__TRY IT__. Set out the records again, keeping every word as it is.

__LISTED ENTRIES__.
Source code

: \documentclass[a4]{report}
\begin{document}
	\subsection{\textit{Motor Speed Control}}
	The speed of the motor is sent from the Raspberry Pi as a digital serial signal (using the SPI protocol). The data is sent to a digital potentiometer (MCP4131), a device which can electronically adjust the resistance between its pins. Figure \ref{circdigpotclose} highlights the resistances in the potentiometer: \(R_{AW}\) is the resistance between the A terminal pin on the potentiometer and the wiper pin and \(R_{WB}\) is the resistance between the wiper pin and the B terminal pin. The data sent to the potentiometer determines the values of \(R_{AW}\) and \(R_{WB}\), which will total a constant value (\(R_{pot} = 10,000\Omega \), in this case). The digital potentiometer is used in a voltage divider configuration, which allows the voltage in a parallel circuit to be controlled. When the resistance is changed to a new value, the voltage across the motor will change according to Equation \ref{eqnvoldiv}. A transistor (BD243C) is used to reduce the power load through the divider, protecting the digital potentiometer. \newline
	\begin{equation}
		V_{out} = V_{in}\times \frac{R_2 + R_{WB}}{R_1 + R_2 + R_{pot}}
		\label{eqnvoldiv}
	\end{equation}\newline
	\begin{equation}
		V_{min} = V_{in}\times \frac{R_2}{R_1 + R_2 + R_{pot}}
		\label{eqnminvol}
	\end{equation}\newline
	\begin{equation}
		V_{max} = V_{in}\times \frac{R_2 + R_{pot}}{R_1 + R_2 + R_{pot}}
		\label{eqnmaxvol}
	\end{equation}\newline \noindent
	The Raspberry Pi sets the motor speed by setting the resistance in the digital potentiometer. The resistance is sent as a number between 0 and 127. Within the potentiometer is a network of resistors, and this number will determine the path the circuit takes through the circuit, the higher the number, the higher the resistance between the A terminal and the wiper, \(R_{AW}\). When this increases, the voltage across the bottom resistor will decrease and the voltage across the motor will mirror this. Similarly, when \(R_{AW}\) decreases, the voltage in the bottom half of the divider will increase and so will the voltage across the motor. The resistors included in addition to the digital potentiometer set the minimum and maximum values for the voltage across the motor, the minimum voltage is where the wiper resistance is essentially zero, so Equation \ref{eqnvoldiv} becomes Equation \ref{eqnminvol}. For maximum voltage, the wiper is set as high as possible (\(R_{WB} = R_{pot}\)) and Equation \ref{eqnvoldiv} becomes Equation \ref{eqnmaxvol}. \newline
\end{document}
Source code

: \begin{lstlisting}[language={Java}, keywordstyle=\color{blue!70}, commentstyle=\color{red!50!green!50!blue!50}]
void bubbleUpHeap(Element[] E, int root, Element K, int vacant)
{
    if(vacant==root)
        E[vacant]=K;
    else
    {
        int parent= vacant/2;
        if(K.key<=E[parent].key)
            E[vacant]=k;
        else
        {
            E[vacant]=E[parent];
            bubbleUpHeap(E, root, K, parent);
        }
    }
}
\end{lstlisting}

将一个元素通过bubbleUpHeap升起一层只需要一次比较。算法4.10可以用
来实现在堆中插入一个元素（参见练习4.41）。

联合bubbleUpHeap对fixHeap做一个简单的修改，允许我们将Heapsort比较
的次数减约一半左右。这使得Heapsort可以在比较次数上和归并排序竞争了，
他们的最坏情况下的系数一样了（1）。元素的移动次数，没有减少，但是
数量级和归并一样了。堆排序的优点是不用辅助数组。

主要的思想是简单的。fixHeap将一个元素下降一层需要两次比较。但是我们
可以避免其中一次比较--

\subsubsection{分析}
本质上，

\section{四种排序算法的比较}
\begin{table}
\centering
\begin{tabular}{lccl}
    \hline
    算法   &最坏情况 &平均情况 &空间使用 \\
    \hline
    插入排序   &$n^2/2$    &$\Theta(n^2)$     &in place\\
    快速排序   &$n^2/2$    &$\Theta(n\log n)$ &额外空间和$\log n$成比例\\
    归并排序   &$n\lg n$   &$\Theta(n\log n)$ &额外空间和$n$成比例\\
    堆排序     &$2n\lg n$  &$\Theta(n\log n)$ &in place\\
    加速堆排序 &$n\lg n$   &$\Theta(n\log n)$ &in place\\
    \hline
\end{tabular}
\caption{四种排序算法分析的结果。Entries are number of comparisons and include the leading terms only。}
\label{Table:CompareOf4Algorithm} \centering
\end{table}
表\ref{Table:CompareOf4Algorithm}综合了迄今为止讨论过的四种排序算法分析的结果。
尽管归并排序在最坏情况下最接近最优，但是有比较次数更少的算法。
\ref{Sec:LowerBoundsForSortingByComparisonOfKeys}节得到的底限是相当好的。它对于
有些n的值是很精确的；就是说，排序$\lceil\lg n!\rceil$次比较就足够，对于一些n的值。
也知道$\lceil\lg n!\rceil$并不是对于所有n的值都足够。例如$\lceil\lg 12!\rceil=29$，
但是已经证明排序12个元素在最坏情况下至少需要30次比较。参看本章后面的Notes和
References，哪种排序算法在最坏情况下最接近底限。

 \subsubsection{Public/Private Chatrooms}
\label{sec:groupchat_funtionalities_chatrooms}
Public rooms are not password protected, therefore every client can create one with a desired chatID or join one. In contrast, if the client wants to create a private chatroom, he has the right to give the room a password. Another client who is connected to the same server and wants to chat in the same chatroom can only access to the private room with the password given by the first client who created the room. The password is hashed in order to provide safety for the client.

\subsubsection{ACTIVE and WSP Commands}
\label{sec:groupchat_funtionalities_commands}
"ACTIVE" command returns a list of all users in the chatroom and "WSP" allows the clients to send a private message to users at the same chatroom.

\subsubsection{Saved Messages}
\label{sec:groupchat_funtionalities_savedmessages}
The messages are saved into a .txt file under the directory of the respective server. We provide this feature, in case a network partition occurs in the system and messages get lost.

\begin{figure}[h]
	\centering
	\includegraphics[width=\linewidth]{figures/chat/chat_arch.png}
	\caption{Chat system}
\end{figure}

__RESPONSE BOX__.
Source code

: \documentclass[a4]{report}
\begin{document}
	\subsection{\textit{Motor Speed Control}}
	The speed of the motor is sent from the Raspberry Pi as a digital serial signal (using the SPI protocol). The data is sent to a digital potentiometer (MCP4131), a device which can electronically adjust the resistance between its pins. Figure \ref{circdigpotclose} highlights the resistances in the potentiometer: \(R_{AW}\) is the resistance between the A terminal pin on the potentiometer and the wiper pin and \(R_{WB}\) is the resistance between the wiper pin and the B terminal pin. The data sent to the potentiometer determines the values of \(R_{AW}\) and \(R_{WB}\), which will total a constant value (\(R_{pot} = 10,000\Omega \), in this case). The digital potentiometer is used in a voltage divider configuration, which allows the voltage in a parallel circuit to be controlled. When the resistance is changed to a new value, the voltage across the motor will change according to Equation \ref{eqnvoldiv}. A transistor (BD243C) is used to reduce the power load through the divider, protecting the digital potentiometer. \newline
	\begin{equation}
		V_{out} = V_{in}\times \frac{R_2 + R_{WB}}{R_1 + R_2 + R_{pot}}
		\label{eqnvoldiv}
	\end{equation}\newline
	\begin{equation}
		V_{min} = V_{in}\times \frac{R_2}{R_1 + R_2 + R_{pot}}
		\label{eqnminvol}
	\end{equation}\newline
	\begin{equation}
		V_{max} = V_{in}\times \frac{R_2 + R_{pot}}{R_1 + R_2 + R_{pot}}
		\label{eqnmaxvol}
	\end{equation}\newline \noindent
	The Raspberry Pi sets the motor speed by setting the resistance in the digital potentiometer. The resistance is sent as a number between 0 and 127. Within the potentiometer is a network of resistors, and this number will determine the path the circuit takes through the circuit, the higher the number, the higher the resistance between the A terminal and the wiper, \(R_{AW}\). When this increases, the voltage across the bottom resistor will decrease and the voltage across the motor will mirror this. Similarly, when \(R_{AW}\) decreases, the voltage in the bottom half of the divider will increase and so will the voltage across the motor. The resistors included in addition to the digital potentiometer set the minimum and maximum values for the voltage across the motor, the minimum voltage is where the wiper resistance is essentially zero, so Equation \ref{eqnvoldiv} becomes Equation \ref{eqnminvol}. For maximum voltage, the wiper is set as high as possible (\(R_{WB} = R_{pot}\)) and Equation \ref{eqnvoldiv} becomes Equation \ref{eqnmaxvol}. \newline
\end{document}
Source code

: \begin{lstlisting}[language={Java}, keywordstyle=\color{blue!70}, commentstyle=\color{red!50!green!50!blue!50}]
void bubbleUpHeap(Element[] E, int root, Element K, int vacant)
{
    if(vacant==root)
        E[vacant]=K;
    else
    {
        int parent= vacant/2;
        if(K.key<=E[parent].key)
            E[vacant]=k;
        else
        {
            E[vacant]=E[parent];
            bubbleUpHeap(E, root, K, parent);
        }
    }
}
\end{lstlisting}

将一个元素通过bubbleUpHeap升起一层只需要一次比较。算法4.10可以用
来实现在堆中插入一个元素（参见练习4.41）。

联合bubbleUpHeap对fixHeap做一个简单的修改，允许我们将Heapsort比较
的次数减约一半左右。这使得Heapsort可以在比较次数上和归并排序竞争了，
他们的最坏情况下的系数一样了（1）。元素的移动次数，没有减少，但是
数量级和归并一样了。堆排序的优点是不用辅助数组。

主要的思想是简单的。fixHeap将一个元素下降一层需要两次比较。但是我们
可以避免其中一次比较--

\subsubsection{分析}
本质上，

\section{四种排序算法的比较}
\begin{table}
\centering
\begin{tabular}{lccl}
    \hline
    算法   &最坏情况 &平均情况 &空间使用 \\
    \hline
    插入排序   &$n^2/2$    &$\Theta(n^2)$     &in place\\
    快速排序   &$n^2/2$    &$\Theta(n\log n)$ &额外空间和$\log n$成比例\\
    归并排序   &$n\lg n$   &$\Theta(n\log n)$ &额外空间和$n$成比例\\
    堆排序     &$2n\lg n$  &$\Theta(n\log n)$ &in place\\
    加速堆排序 &$n\lg n$   &$\Theta(n\log n)$ &in place\\
    \hline
\end{tabular}
\caption{四种排序算法分析的结果。Entries are number of comparisons and include the leading terms only。}
\label{Table:CompareOf4Algorithm} \centering
\end{table}
表\ref{Table:CompareOf4Algorithm}综合了迄今为止讨论过的四种排序算法分析的结果。
尽管归并排序在最坏情况下最接近最优，但是有比较次数更少的算法。
\ref{Sec:LowerBoundsForSortingByComparisonOfKeys}节得到的底限是相当好的。它对于
有些n的值是很精确的；就是说，排序$\lceil\lg n!\rceil$次比较就足够，对于一些n的值。
也知道$\lceil\lg n!\rceil$并不是对于所有n的值都足够。例如$\lceil\lg 12!\rceil=29$，
但是已经证明排序12个元素在最坏情况下至少需要30次比较。参看本章后面的Notes和
References，哪种排序算法在最坏情况下最接近底限。

 \subsubsection{Public/Private Chatrooms}
\label{sec:groupchat_funtionalities_chatrooms}
Public rooms are not password protected, therefore every client can create one with a desired chatID or join one. In contrast, if the client wants to create a private chatroom, he has the right to give the room a password. Another client who is connected to the same server and wants to chat in the same chatroom can only access to the private room with the password given by the first client who created the room. The password is hashed in order to provide safety for the client.

\subsubsection{ACTIVE and WSP Commands}
\label{sec:groupchat_funtionalities_commands}
"ACTIVE" command returns a list of all users in the chatroom and "WSP" allows the clients to send a private message to users at the same chatroom.

\subsubsection{Saved Messages}
\label{sec:groupchat_funtionalities_savedmessages}
The messages are saved into a .txt file under the directory of the respective server. We provide this feature, in case a network partition occurs in the system and messages get lost.

\begin{figure}[h]
	\centering
	\includegraphics[width=\linewidth]{figures/chat/chat_arch.png}
	\caption{Chat system}
\end{figure}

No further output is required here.